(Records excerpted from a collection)
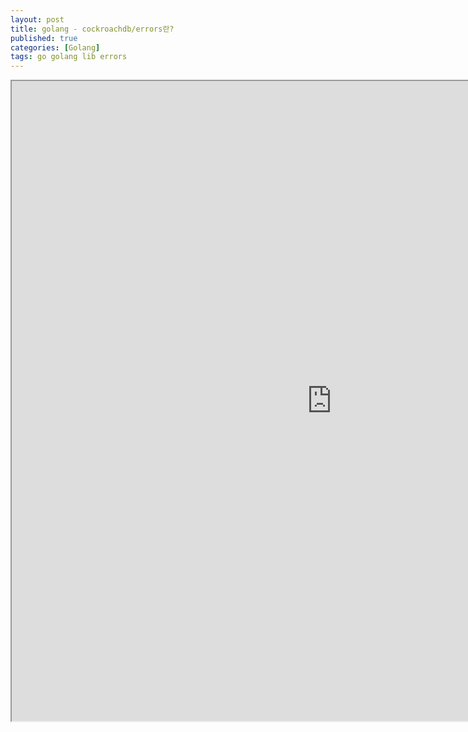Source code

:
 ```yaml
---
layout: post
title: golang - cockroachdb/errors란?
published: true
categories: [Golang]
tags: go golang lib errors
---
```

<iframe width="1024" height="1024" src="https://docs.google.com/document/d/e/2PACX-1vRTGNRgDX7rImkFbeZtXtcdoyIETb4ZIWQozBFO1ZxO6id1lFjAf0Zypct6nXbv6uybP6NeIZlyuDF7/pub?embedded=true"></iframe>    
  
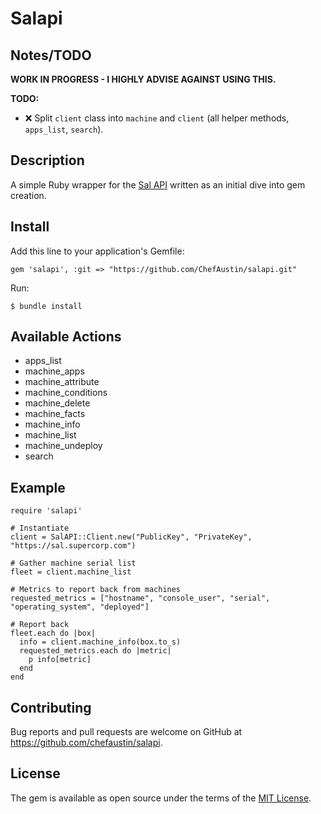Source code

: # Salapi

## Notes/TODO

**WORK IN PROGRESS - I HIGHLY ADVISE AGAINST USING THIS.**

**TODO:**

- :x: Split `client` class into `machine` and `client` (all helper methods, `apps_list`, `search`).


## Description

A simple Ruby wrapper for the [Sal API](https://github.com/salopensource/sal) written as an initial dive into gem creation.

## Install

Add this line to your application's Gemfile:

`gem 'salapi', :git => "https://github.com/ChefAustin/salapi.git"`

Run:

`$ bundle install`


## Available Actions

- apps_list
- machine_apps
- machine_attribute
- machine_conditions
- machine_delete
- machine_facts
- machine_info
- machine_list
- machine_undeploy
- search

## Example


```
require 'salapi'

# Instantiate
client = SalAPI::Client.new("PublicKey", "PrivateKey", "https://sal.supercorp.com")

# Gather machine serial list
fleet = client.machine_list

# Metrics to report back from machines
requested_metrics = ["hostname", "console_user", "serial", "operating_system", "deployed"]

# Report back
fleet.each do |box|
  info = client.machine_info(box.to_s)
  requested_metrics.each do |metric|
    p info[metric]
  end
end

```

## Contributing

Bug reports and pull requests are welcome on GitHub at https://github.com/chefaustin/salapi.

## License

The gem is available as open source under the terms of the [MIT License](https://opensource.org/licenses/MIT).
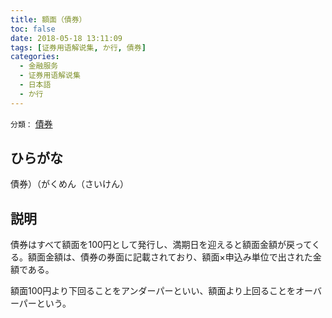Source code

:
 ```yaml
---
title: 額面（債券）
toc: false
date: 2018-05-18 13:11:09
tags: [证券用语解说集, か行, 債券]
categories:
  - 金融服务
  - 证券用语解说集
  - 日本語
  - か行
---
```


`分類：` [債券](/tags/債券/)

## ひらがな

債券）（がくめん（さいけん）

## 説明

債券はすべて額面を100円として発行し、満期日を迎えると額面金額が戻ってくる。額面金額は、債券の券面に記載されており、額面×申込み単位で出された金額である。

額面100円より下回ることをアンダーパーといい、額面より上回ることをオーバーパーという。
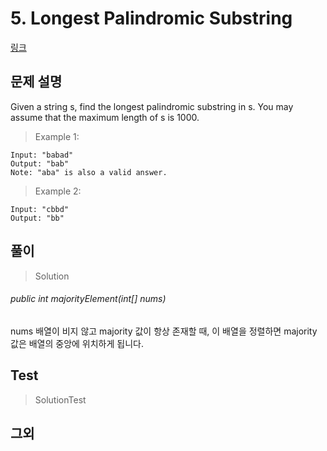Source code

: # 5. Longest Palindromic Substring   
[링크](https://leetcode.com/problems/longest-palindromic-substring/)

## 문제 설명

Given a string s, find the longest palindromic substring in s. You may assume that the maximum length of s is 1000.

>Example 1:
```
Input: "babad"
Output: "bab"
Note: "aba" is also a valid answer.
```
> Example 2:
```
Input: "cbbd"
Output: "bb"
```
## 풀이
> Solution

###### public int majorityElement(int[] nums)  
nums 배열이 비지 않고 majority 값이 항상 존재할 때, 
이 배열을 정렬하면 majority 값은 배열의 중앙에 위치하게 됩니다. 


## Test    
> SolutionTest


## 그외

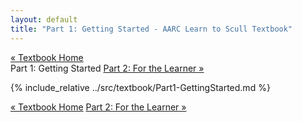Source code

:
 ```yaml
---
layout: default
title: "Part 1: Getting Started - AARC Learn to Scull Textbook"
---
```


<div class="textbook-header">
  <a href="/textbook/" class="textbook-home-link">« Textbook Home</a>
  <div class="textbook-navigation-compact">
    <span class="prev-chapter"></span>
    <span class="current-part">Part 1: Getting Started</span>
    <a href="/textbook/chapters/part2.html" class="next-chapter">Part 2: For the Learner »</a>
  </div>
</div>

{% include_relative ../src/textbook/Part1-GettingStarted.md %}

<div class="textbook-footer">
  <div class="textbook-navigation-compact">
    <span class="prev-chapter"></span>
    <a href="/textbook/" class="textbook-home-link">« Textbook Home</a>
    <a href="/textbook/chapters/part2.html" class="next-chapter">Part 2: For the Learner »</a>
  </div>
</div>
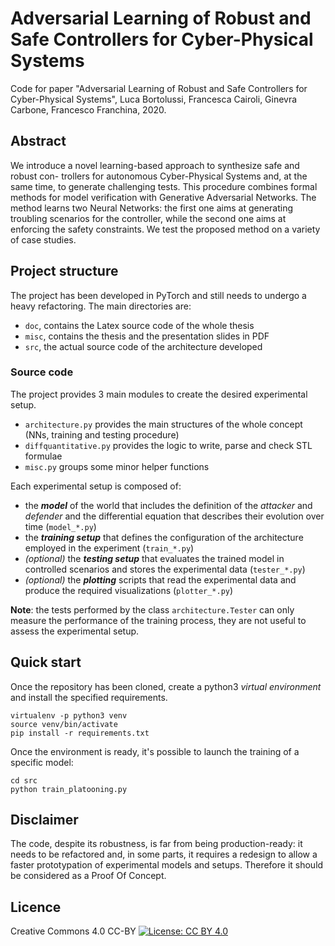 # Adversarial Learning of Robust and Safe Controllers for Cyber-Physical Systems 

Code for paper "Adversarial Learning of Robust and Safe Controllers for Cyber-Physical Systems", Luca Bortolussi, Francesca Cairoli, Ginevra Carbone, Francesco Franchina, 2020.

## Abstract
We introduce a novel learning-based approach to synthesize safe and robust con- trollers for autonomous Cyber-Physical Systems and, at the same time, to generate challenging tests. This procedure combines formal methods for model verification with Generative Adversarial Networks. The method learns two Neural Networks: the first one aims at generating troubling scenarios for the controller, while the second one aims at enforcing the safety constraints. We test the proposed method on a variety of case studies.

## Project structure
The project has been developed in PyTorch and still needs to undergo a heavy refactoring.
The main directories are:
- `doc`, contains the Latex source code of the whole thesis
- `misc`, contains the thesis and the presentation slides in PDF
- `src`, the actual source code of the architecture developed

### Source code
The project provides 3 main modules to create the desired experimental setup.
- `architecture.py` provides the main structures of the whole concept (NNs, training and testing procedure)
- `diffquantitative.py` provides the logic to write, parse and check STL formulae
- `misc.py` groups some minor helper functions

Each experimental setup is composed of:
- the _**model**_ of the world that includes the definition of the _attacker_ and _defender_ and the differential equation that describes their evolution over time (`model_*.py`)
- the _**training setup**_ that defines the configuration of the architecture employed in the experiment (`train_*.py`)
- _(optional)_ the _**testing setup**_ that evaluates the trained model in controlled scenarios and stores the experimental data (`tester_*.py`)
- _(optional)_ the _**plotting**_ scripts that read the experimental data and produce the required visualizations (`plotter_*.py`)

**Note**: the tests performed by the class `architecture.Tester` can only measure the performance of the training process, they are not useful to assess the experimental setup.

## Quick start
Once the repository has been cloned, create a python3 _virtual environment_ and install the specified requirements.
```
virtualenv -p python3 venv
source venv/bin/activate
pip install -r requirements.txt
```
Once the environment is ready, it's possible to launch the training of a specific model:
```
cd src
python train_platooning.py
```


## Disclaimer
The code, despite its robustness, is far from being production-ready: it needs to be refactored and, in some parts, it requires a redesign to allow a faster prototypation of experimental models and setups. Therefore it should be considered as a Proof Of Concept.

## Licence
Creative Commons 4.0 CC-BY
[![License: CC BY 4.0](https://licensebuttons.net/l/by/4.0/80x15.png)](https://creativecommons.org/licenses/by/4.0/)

**Task statement**
Each record above is to be copied out exactly; its pictures are not.

**Response below**
Source code

:
 ```yaml
---
layout: post
title: golang - cockroachdb/errors란?
published: true
categories: [Golang]
tags: go golang lib errors
---
```

<iframe width="1024" height="1024" src="https://docs.google.com/document/d/e/2PACX-1vRTGNRgDX7rImkFbeZtXtcdoyIETb4ZIWQozBFO1ZxO6id1lFjAf0Zypct6nXbv6uybP6NeIZlyuDF7/pub?embedded=true"></iframe>    
  
Source code

: # Salapi

## Notes/TODO

**WORK IN PROGRESS - I HIGHLY ADVISE AGAINST USING THIS.**

**TODO:**

- :x: Split `client` class into `machine` and `client` (all helper methods, `apps_list`, `search`).


## Description

A simple Ruby wrapper for the [Sal API](https://github.com/salopensource/sal) written as an initial dive into gem creation.

## Install

Add this line to your application's Gemfile:

`gem 'salapi', :git => "https://github.com/ChefAustin/salapi.git"`

Run:

`$ bundle install`


## Available Actions

- apps_list
- machine_apps
- machine_attribute
- machine_conditions
- machine_delete
- machine_facts
- machine_info
- machine_list
- machine_undeploy
- search

## Example


```
require 'salapi'

# Instantiate
client = SalAPI::Client.new("PublicKey", "PrivateKey", "https://sal.supercorp.com")

# Gather machine serial list
fleet = client.machine_list

# Metrics to report back from machines
requested_metrics = ["hostname", "console_user", "serial", "operating_system", "deployed"]

# Report back
fleet.each do |box|
  info = client.machine_info(box.to_s)
  requested_metrics.each do |metric|
    p info[metric]
  end
end

```

## Contributing

Bug reports and pull requests are welcome on GitHub at https://github.com/chefaustin/salapi.

## License

The gem is available as open source under the terms of the [MIT License](https://opensource.org/licenses/MIT).
Source code

:
 ```yaml
---
title: 額面（債券）
toc: false
date: 2018-05-18 13:11:09
tags: [证券用语解说集, か行, 債券]
categories:
  - 金融服务
  - 证券用语解说集
  - 日本語
  - か行
---
```


`分類：` [債券](/tags/債券/)

## ひらがな

債券）（がくめん（さいけん）

## 説明

債券はすべて額面を100円として発行し、満期日を迎えると額面金額が戻ってくる。額面金額は、債券の券面に記載されており、額面×申込み単位で出された金額である。

額面100円より下回ることをアンダーパーといい、額面より上回ることをオーバーパーという。
Source code

: # 5. Longest Palindromic Substring   
[링크](https://leetcode.com/problems/longest-palindromic-substring/)

## 문제 설명

Given a string s, find the longest palindromic substring in s. You may assume that the maximum length of s is 1000.

>Example 1:
```
Input: "babad"
Output: "bab"
Note: "aba" is also a valid answer.
```
> Example 2:
```
Input: "cbbd"
Output: "bb"
```
## 풀이
> Solution

###### public int majorityElement(int[] nums)  
nums 배열이 비지 않고 majority 값이 항상 존재할 때, 
이 배열을 정렬하면 majority 값은 배열의 중앙에 위치하게 됩니다. 


## Test    
> SolutionTest


## 그외

Source code

:
 ```yaml
---
layout: default
title: "Part 1: Getting Started - AARC Learn to Scull Textbook"
---
```


<div class="textbook-header">
  <a href="/textbook/" class="textbook-home-link">« Textbook Home</a>
  <div class="textbook-navigation-compact">
    <span class="prev-chapter"></span>
    <span class="current-part">Part 1: Getting Started</span>
    <a href="/textbook/chapters/part2.html" class="next-chapter">Part 2: For the Learner »</a>
  </div>
</div>

{% include_relative ../src/textbook/Part1-GettingStarted.md %}

<div class="textbook-footer">
  <div class="textbook-navigation-compact">
    <span class="prev-chapter"></span>
    <a href="/textbook/" class="textbook-home-link">« Textbook Home</a>
    <a href="/textbook/chapters/part2.html" class="next-chapter">Part 2: For the Learner »</a>
  </div>
</div>
 # Adversarial Learning of Robust and Safe Controllers for Cyber-Physical Systems 

Code for paper "Adversarial Learning of Robust and Safe Controllers for Cyber-Physical Systems", Luca Bortolussi, Francesca Cairoli, Ginevra Carbone, Francesco Franchina, 2020.

## Abstract
We introduce a novel learning-based approach to synthesize safe and robust con- trollers for autonomous Cyber-Physical Systems and, at the same time, to generate challenging tests. This procedure combines formal methods for model verification with Generative Adversarial Networks. The method learns two Neural Networks: the first one aims at generating troubling scenarios for the controller, while the second one aims at enforcing the safety constraints. We test the proposed method on a variety of case studies.

## Project structure
The project has been developed in PyTorch and still needs to undergo a heavy refactoring.
The main directories are:
- `doc`, contains the Latex source code of the whole thesis
- `misc`, contains the thesis and the presentation slides in PDF
- `src`, the actual source code of the architecture developed

### Source code
The project provides 3 main modules to create the desired experimental setup.
- `architecture.py` provides the main structures of the whole concept (NNs, training and testing procedure)
- `diffquantitative.py` provides the logic to write, parse and check STL formulae
- `misc.py` groups some minor helper functions

Each experimental setup is composed of:
- the _**model**_ of the world that includes the definition of the _attacker_ and _defender_ and the differential equation that describes their evolution over time (`model_*.py`)
- the _**training setup**_ that defines the configuration of the architecture employed in the experiment (`train_*.py`)
- _(optional)_ the _**testing setup**_ that evaluates the trained model in controlled scenarios and stores the experimental data (`tester_*.py`)
- _(optional)_ the _**plotting**_ scripts that read the experimental data and produce the required visualizations (`plotter_*.py`)

**Note**: the tests performed by the class `architecture.Tester` can only measure the performance of the training process, they are not useful to assess the experimental setup.

## Quick start
Once the repository has been cloned, create a python3 _virtual environment_ and install the specified requirements.
```
virtualenv -p python3 venv
source venv/bin/activate
pip install -r requirements.txt
```
Once the environment is ready, it's possible to launch the training of a specific model:
```
cd src
python train_platooning.py
```


## Disclaimer
The code, despite its robustness, is far from being production-ready: it needs to be refactored and, in some parts, it requires a redesign to allow a faster prototypation of experimental models and setups. Therefore it should be considered as a Proof Of Concept.

## Licence
Creative Commons 4.0 CC-BY
[![License: CC BY 4.0](https://licensebuttons.net/l/by/4.0/80x15.png)](https://creativecommons.org/licenses/by/4.0/)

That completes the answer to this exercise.